Like #Miguel said, I have
celery_app.py for celery instance
manager.py for Flask instance
And in these two files, each module has it's own Flask instance.
So I can use celery.task in Views. And I can start celery worker separately.
Thanks Bob Jordan, you can find the answer from https://stackoverflow.com/a/50665633/2794539,
Key points:
1. make_celery do two things at the same time: create celery app and run celery with flask content, so you can create two functions to do make_celery job
2. celery app must init before blueprint register
Having the same problem, I ended up solving it very easily using shared_task (docs), keeping a single app.py file and not having to instantiate the flask app multiple times.

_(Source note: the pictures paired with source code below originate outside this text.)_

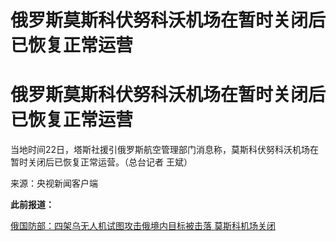 # 俄罗斯莫斯科伏努科沃机场在暂时关闭后已恢复正常运营

# 俄罗斯莫斯科伏努科沃机场在暂时关闭后已恢复正常运营

当地时间22日，塔斯社援引俄罗斯航空管理部门消息称，莫斯科伏努科沃机场在暂时关闭后已恢复正常运营。（总台记者 王斌）

来源：央视新闻客户端

**此前报道：**

[俄国防部：四架乌无人机试图攻击俄境内目标被击落 莫斯科机场关闭 ](https://new.qq.com/rain/a/20230822V01ZOG00)

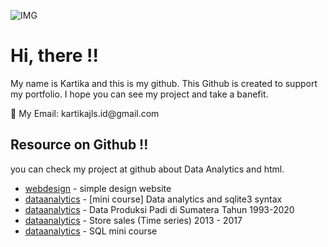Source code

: ![IMG](https://github.com/MrNoTaiL/SQL-mini-course/assets/98092595/dbaafae0-64dc-4e30-8052-1058a16e260e)

# Hi, there !! 
My name is Kartika and this is my github. This Github is created to support my portfolio. I hope you can see my project and take a banefit.

<p> 📧 My Email: kartikajls.id@gmail.com</p>

## Resource on Github !!
you can check my project at github about Data Analytics and html.
- [webdesign](https://github.com/MrNoTaiL/simple1-webdesign) - simple design website
- [dataanalytics](https://github.com/MrNoTaiL/Exercise---Chinook-database) - [mini course] Data analytics and sqlite3 syntax
- [dataanalytics](https://github.com/MrNoTaiL/Report-Tanaman-Padi-di-Pulau-Sumatera) - Data Produksi Padi di Sumatera Tahun 1993-2020
- [dataanalytics](https://github.com/MrNoTaiL/kaggle-Store-Sales-Time-Series-Forecasting) - Store sales (Time series) 2013 - 2017
- [dataanalytics](https://github.com/MrNoTaiL/SQL-mini-course) - SQL mini course









<!---
MrNoTaiL/MrNoTaiL is a ✨ special ✨ repository because its `README.md` (this file) appears on your GitHub profile.
You can click the Preview link to take a look at your changes.
--->
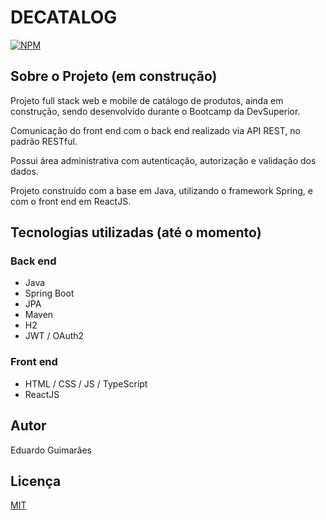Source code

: # DECATALOG
[![NPM](https://img.shields.io/npm/l/react)](https://github.com/Eduguimar/DECatalog/blob/master/LICENSE) 


## Sobre o Projeto (em construção)

Projeto full stack web e mobile de catálogo de produtos, ainda em construção, sendo desenvolvido durante o Bootcamp da DevSuperior.

Comunicação do front end com o back end realizado via API REST, no padrão RESTful.

Possui área administrativa com autenticação, autorização e validação dos dados.

Projeto construído com a base em Java, utilizando o framework Spring, e com o front end em ReactJS.


## Tecnologias utilizadas (até o momento)
### Back end
- Java
- Spring Boot
- JPA
- Maven
- H2
- JWT / OAuth2
### Front end
- HTML / CSS / JS / TypeScript
- ReactJS


## Autor
Eduardo Guimarães

## Licença
[MIT](https://github.com/Eduguimar/DECatalog/blob/master/LICENSE)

The original situation that led to the circular import:
from src.app import celery # src.app is ALSO importing the blueprints which are importing this file which causes the circular import.
#celery.task(bind=True)
def celery_test(self):
sleep(5)
logger.info("Task processed by Celery.")
The current code that works fine and avoids the circular import:
# from src.app import celery <- not needed anymore!
#shared_task(bind=True)
def celery_test(self):
sleep(5)
logger.info("Task processed by Celery.")
Please mind that I'm pretty new to Celery so I might be overseeing important stuff, it would be great if someone more experienced can give their opinion.